During the first half of the twentieth century, the greatest war catastrophes in the history of mankind took place, but also a hitherto unknown deployment of science and technology which, to a large extent, was a consequence of the stimulating action of war situations. On the other hand, at the beginning of the twentieth century there was a change in ideas, beginning to reject the excesses of materialism. The influence of Albert Einstein and his theory of relativity was enormous and some scientists went so far as to say that his ideas were a return to the scholastic methods of the Middle Ages. But the same later investigations were confirming the genius and reality of Einstein’s ideas. Many ideas of today’s science can be related, saving the distances with animism with primitive peoples and their energetic concept of life. Einstein himself affirmed that there were two forms of knowledge, an intuitive philosophical one and a positive-scientific one, more utilitarian through the control of objects.

Optimism after the Second World War led to a very important degree of prosperity in many parts of the world, although there continued to be many populations in minimum subsistence situations, with an estimated 800 million people at the beginning of the 21st century without sufficient food for an active and healthy life.

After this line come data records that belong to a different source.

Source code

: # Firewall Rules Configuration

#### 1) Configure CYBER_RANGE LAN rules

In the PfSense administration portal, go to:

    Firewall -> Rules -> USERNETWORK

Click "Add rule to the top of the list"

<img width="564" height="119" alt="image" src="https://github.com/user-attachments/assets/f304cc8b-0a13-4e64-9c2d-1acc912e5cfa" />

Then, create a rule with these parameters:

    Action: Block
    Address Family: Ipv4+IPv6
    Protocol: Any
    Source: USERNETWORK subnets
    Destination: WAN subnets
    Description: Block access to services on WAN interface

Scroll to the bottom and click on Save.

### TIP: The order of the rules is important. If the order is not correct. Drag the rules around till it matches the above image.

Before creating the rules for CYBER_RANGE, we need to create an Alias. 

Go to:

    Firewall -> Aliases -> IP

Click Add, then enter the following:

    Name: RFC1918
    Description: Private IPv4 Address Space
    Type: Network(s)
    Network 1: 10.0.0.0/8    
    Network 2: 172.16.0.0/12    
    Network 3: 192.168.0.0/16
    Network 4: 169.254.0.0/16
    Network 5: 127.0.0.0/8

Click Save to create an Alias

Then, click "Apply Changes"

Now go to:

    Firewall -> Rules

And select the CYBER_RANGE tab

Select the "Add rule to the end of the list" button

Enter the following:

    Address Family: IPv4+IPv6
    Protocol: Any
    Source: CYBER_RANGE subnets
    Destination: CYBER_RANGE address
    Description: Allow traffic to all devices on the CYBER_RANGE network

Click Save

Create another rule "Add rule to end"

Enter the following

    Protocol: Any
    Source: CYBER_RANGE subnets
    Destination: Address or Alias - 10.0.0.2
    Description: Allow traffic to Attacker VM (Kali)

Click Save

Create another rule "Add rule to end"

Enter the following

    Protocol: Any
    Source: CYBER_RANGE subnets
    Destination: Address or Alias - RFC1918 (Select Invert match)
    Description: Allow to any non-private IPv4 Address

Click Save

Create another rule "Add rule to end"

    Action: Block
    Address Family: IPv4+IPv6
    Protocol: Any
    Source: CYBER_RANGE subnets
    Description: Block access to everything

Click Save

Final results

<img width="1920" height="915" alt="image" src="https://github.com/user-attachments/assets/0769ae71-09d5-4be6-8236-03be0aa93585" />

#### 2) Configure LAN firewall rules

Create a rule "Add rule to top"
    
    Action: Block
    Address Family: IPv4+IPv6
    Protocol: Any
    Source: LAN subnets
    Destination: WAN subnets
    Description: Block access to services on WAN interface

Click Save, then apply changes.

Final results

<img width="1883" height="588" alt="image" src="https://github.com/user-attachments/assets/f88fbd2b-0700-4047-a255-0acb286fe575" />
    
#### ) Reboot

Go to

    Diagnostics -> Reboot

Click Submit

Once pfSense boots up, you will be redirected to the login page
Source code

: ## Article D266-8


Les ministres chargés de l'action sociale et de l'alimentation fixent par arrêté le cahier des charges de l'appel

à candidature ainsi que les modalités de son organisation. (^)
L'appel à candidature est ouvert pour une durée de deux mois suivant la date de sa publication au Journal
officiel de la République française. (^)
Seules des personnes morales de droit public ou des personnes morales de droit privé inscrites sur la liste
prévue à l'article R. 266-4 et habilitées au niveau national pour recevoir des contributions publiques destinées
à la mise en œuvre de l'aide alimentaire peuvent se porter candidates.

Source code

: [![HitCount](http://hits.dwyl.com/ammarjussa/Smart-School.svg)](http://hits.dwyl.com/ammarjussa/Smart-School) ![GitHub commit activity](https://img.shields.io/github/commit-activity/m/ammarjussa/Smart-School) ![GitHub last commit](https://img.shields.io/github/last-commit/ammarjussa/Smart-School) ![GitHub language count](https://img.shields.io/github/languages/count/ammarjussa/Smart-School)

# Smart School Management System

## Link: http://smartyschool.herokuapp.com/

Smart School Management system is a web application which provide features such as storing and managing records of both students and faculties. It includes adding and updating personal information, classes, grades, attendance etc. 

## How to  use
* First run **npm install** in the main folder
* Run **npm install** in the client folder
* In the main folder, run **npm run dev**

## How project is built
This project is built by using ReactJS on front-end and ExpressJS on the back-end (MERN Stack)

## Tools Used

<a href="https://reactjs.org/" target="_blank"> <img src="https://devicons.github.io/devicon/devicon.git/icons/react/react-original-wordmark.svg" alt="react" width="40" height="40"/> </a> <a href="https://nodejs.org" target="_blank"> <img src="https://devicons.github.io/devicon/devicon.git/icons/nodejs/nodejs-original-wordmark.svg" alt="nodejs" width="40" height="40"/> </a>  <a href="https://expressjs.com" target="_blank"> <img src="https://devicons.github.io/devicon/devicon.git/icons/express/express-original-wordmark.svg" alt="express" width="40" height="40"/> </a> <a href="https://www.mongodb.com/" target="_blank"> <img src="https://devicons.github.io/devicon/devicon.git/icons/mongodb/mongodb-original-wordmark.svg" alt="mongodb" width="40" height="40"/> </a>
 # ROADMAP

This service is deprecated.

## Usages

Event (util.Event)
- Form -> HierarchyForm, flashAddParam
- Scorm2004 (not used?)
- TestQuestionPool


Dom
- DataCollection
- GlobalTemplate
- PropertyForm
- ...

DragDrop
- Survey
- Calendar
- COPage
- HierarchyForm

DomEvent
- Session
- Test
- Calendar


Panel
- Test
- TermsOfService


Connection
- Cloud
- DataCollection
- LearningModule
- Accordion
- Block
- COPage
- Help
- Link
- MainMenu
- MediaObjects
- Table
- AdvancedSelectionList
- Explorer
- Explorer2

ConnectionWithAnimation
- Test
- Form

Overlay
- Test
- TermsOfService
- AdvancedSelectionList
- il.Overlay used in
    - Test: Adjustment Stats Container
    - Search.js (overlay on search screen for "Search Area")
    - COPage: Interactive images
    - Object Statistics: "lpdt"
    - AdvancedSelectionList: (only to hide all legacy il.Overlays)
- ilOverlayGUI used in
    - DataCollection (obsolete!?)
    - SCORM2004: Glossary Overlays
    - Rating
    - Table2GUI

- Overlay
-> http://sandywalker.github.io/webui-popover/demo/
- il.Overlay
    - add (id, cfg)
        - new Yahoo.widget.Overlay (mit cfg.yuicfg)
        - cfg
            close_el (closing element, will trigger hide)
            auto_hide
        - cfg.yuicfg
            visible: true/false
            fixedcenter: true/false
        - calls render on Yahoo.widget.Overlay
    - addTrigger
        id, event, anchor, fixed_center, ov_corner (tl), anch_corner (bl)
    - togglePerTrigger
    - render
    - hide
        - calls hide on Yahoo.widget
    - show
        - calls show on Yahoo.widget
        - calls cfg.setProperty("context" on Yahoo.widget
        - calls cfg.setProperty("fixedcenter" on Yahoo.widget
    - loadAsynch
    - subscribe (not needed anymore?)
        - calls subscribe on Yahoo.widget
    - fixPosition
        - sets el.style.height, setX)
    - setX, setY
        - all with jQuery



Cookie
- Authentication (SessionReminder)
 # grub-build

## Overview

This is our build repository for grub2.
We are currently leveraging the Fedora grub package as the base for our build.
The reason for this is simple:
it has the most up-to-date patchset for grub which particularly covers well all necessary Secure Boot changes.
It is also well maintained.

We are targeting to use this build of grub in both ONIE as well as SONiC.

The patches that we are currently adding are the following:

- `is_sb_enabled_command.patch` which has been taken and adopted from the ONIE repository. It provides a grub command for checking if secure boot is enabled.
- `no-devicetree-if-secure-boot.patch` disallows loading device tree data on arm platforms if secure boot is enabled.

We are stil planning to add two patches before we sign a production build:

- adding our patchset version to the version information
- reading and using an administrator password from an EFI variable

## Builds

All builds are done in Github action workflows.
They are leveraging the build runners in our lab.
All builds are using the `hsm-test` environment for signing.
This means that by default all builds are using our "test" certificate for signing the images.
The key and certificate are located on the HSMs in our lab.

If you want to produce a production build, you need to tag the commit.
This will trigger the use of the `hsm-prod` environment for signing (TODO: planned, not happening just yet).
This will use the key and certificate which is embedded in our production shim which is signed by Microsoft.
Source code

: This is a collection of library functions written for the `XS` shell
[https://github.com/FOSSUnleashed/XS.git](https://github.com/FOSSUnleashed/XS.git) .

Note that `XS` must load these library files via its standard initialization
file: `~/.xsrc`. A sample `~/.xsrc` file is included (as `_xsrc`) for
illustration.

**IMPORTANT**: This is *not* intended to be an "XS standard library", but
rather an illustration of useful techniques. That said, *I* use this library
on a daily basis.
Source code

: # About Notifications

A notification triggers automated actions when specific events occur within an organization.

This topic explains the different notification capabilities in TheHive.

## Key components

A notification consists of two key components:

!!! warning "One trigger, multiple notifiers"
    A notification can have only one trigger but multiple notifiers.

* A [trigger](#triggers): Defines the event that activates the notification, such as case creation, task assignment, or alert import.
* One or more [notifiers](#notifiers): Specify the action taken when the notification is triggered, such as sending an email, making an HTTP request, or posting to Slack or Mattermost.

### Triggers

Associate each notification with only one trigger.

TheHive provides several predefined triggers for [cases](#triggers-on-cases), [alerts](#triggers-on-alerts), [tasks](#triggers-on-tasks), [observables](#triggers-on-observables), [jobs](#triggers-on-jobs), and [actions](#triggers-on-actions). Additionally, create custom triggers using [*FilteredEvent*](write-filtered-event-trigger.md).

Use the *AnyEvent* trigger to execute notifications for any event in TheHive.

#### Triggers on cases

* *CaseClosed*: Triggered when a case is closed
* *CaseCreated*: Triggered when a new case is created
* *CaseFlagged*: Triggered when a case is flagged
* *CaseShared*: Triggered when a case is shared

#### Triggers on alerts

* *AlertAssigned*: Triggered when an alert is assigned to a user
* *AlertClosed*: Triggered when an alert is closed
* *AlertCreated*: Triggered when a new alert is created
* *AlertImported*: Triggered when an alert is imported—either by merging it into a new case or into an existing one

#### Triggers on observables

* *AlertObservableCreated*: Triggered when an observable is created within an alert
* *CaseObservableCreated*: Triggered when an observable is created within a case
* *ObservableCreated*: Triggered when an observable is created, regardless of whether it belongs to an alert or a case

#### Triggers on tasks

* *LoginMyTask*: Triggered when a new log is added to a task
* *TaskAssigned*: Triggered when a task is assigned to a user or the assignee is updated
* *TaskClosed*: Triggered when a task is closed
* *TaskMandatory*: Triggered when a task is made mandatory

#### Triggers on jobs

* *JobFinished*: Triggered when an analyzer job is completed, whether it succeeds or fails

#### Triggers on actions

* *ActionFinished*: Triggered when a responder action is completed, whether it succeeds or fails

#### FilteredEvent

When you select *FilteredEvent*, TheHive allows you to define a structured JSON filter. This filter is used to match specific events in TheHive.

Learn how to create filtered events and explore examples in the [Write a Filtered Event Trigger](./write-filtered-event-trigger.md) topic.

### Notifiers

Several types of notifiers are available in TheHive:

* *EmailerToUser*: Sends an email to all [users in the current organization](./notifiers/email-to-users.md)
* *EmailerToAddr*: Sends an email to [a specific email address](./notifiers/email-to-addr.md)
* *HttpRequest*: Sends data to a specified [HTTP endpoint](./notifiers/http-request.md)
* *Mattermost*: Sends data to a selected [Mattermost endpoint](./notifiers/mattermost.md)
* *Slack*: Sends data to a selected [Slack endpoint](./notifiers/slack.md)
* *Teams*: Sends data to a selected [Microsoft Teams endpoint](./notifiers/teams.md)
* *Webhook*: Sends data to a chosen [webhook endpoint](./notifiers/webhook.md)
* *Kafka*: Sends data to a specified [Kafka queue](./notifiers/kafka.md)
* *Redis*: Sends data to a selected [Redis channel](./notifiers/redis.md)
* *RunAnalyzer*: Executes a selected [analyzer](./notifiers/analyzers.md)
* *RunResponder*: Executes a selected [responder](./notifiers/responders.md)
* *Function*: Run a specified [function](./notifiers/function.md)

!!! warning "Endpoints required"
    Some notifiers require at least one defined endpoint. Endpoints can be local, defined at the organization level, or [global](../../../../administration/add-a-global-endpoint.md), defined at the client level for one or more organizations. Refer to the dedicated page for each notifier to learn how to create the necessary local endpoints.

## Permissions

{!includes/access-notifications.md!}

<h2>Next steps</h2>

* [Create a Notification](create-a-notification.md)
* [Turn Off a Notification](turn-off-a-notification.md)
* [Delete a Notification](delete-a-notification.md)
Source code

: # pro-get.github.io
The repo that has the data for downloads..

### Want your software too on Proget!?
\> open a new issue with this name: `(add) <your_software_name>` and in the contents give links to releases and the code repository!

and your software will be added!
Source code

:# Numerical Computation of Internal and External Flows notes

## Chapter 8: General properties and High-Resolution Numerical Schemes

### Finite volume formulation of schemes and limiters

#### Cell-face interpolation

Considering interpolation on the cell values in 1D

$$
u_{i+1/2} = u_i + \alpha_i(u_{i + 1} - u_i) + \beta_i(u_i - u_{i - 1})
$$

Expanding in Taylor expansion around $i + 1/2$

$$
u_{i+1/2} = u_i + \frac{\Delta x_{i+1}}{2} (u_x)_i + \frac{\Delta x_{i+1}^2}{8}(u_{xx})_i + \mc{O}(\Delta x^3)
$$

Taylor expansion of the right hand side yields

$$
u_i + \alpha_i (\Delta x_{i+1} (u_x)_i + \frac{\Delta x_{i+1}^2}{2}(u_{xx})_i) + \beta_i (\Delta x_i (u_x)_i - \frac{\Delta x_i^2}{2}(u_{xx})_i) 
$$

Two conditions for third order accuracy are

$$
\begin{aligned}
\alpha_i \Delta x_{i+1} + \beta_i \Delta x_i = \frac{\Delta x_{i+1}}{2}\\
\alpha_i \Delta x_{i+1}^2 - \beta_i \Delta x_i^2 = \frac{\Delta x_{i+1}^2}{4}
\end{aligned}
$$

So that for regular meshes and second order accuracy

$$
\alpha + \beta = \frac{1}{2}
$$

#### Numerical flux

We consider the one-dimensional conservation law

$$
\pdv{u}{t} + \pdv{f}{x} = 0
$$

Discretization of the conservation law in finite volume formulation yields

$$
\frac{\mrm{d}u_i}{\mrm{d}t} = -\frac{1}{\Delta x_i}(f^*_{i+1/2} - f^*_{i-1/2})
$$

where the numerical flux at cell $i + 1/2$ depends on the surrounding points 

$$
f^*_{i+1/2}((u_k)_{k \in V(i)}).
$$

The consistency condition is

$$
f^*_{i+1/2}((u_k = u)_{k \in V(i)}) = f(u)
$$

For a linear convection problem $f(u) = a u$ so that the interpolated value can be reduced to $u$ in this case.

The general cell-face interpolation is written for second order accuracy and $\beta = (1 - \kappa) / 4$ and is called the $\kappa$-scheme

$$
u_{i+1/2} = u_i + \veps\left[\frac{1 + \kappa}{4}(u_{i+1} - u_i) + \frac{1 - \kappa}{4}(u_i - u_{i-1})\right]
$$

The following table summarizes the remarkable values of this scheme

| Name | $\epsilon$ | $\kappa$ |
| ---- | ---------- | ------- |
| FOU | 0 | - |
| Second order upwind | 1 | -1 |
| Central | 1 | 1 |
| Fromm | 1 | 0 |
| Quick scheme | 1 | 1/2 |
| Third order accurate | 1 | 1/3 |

In the last part of the twentieth century and up to the present time, technical progress in all areas, including medicine, was enormous, favorably changing the lives of many people and increasing the current population to 7.5 billion people, which has doubled since 1970. The advances in medical technology help in all areas for the “mechanical” knowledge of the human organism. There is a very advanced technology that discovers lesions in the most unsuspected parts of the body with substances that inform of the altered cells, PET-CT, MRI, Ultrasound, sophisticated analytical, genetic studies, new robotic machines … and many other assessments and tests help for the knowledge of many diseases. But the “philosophical” criteria that all human societies have used since the beginning, understanding health and disease as ways of manifesting the relationship between living beings and the environment around them, is on a darker plane.

And within these criteria, the most important of them, the one established by the Hippocratic physicians, is not sufficiently valued. Health and disease are responses to a state of harmony or disharmony with ourselves and the environment in which we live, between the microcosm and the macrocosm. If we alter the natural balance we alter ourselves, because as the Hippocratic Code says, Nature is the only divinity to which we must obey.